*WHAT THE TASK REQUIRES*:
From the records below, copy the lines that include "configured".

RECORDS FOR THIS EXERCISE below:

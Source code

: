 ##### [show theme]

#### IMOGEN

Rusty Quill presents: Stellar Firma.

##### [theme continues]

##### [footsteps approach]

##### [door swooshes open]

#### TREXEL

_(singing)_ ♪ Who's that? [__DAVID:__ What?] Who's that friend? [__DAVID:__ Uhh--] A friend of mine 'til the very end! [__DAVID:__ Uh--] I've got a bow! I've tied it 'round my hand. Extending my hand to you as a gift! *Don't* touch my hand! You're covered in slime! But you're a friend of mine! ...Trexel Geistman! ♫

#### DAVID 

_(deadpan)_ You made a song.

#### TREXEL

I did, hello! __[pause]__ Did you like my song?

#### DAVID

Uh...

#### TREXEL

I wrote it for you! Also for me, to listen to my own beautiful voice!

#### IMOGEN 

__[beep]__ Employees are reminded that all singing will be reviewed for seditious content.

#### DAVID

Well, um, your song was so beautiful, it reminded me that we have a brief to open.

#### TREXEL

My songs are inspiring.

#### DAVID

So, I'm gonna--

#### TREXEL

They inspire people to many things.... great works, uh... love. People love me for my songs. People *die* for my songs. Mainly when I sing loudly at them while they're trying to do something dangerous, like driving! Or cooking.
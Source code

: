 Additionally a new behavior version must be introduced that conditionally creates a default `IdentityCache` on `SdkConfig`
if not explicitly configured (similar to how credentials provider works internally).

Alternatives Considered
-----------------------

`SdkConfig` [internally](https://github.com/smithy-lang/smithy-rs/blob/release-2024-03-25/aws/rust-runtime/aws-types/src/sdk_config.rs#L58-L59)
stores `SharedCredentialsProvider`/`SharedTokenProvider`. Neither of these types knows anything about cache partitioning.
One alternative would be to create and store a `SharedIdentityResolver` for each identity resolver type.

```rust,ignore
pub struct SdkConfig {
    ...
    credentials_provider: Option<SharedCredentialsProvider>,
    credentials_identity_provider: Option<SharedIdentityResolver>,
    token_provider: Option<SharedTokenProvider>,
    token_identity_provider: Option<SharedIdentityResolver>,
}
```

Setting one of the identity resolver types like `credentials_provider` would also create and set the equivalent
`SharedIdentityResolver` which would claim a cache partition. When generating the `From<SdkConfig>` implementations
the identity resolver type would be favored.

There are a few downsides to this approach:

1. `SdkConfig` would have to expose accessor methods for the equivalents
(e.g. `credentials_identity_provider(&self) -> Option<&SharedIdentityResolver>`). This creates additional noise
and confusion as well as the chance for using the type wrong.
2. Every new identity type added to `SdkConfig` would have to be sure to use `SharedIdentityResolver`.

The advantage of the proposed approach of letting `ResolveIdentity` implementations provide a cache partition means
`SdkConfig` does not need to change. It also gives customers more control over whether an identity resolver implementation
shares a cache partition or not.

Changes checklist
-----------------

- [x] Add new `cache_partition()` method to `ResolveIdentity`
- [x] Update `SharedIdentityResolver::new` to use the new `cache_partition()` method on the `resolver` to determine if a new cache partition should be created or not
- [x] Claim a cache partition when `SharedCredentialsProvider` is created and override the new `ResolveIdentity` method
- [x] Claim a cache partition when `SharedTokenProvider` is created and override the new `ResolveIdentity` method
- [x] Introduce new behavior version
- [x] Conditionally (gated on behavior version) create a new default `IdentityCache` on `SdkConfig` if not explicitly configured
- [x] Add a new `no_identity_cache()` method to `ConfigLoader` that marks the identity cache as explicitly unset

End of RECORDS FOR THIS EXERCISE.

*TASK RESULT*:
if not explicitly configured (similar to how credentials provider works internally).
- [x] Conditionally (gated on behavior version) create a new default `IdentityCache` on `SdkConfig` if not explicitly configured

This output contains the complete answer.